The initial falling and rising of the current can be attributed to the nucleation of the deposits, fluctuations of current for more advanced reaction times as seen in Fig. 5, may indicate to a very active charge-transfer process, which cannot be explained by a simple zinc deposition process.

Even more surprising information is provided by EDS analysis of the working electrode after a 3000 second deposition experiment at – 0.55 V (Fig. 6, Table 2). The most striking result of the analysis is the unexpectedly high content of sodium on the electrode surface. This amount of sodium cannot be accounted for melt adhesion or penetration, because the percentage of potassium and chlorine is much smaller. In fact, the working electrode looks as it was made of sodium with moderate inclusions of tungsten and zinc, rather of tungsten.

Fig. 6. An EDS spectrum of tungsten working electrode after 3000 second

deposition at – 0.55 V. Temperature 725°C, [Zn2+] = 1.38x10-4 mol/mL.

Table 2. Element composition of the tungsten working electrode surface calculated from the EDS spectrum after 3000 second deposition at – 0.55 V. Temperature 725°C, [Zn2+] = 1.38x10-4 mol/mL.

Element / Na / K / Cl / W / Zn
At. % / 60.84 / 5.80 / 28.61 / 2.24 / 1.91

A somewhat similar phenomenon was reported by Thus T. Støre, G. M. Haarberg and R. Tunold for the deposition of Zn2+ on a glassy carbon electrode in KCl-LiCl melts at 400°C (2). They observed a “substantial residual current observed prior to the Zn(II) reduction peak”. This current was attributed by them to lithium intercalation into the lattice of the glassy carbon electrode.

Unfortunately, the data about standard reduction potentials of many important ions in molten chlorides are lacking. The only source, in which suitable potentials were found, is the book of Yu. Delimarski “Electrochemistry of Ionic Melts” (5). The values of standard potentials tabulated in this book, were calculated on the base a few assumptions and are far from being strictly thermodynamical. However, they are helpful from the practical point of view. The potentials relevant for this discussion are summarized in Table 3.
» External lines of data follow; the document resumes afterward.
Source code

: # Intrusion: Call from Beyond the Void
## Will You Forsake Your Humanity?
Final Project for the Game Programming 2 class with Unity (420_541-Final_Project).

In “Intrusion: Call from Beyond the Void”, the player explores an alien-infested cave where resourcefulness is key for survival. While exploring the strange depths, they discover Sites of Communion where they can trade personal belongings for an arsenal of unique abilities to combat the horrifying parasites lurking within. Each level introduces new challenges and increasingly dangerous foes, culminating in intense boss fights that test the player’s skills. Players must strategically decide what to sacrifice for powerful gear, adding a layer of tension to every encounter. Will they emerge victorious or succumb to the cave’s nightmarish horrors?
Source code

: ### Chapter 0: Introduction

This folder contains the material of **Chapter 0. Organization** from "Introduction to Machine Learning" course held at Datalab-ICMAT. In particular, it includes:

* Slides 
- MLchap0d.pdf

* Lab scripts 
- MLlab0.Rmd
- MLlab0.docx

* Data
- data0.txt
Table 3. Standard reduction potentials in molten chlorides (adopted from ref. [5]).

Half-Element / Li+|Li / Na+|Na / K+|K / Zn2+|Zn / Fe2+|Fe
*EH2 (700°C), V / - 2.39 / - 2.36 / - 2.50 / - 0.40 / - 0.07

As seen from Table 3, the standard potentials of lithium and sodium are very close to each other. Therefore, it is not surprising that the interference from sodium in the deposition of zinc ions is similar to that of lithium, as reported by T. Støre, G. M. Haarberg and R. Tunold. Of course, it is not intercalation that serves as the moving force of the process of sodium penetration into the surface layers of zinc deposit on the tungsten electrode.
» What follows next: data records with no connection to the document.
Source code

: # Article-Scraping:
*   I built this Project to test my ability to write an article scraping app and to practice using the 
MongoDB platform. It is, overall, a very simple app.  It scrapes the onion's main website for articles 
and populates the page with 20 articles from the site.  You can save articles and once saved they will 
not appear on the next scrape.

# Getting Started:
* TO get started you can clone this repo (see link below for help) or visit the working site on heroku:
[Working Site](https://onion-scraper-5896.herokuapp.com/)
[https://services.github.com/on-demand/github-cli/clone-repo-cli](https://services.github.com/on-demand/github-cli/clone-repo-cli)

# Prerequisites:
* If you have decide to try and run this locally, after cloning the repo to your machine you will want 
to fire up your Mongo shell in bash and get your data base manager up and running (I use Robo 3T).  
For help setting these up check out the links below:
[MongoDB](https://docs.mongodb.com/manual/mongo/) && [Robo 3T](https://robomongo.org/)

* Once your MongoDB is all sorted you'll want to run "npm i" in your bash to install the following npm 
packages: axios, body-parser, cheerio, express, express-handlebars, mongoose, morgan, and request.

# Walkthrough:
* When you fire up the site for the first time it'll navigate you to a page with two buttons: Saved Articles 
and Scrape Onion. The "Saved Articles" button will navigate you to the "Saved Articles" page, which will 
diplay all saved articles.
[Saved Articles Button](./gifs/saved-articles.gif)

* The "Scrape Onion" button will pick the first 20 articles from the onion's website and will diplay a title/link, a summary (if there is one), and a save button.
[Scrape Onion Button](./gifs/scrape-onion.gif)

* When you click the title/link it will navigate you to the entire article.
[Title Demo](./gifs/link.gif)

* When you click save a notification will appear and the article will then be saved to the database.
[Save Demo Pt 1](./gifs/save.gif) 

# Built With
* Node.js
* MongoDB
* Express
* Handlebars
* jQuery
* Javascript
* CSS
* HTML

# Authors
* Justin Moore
The large amounts of sodium in the deposits obtained in the study of the Zn2+ ions reduction on tungsten electrodes cannot be explained as the formation of a W-Na alloy, because such a process is not observed by the cyclic voltammograms of NaCl-KCl on tungsten electrodes in the absence of zinc ions (3). Therefore, it is zinc, which triggers the deposition of sodium. Moreover, the data obtained by chronoamperometry at E = – 0.55 V vs. W (Fig. 5) indicate that there are two sequential faradaic processes. The first of them is relatively weak and is completed after ~ 11 seconds. Then the second process starts and its current only grows with time. The first process can be related to the reduction of zinc ions and the formation of zinc deposits. As the electrode surface is covered by a layer of zinc, the interaction of this layer with Na+ ions begins. Apparently sodium ions are absorbed by the liquid zinc (Tm = 419 °C) and this facilitates their reduction at the potential so much more positive than the sodium reduction potential in the absence of zinc ( - 1.1 V vs. W). Both lithium and sodium are liquid at the temperature of the experiment and these two metals form on the electrode surface a liquid solution with zinc, which continues to absorb new portions of the lithium or sodium ions.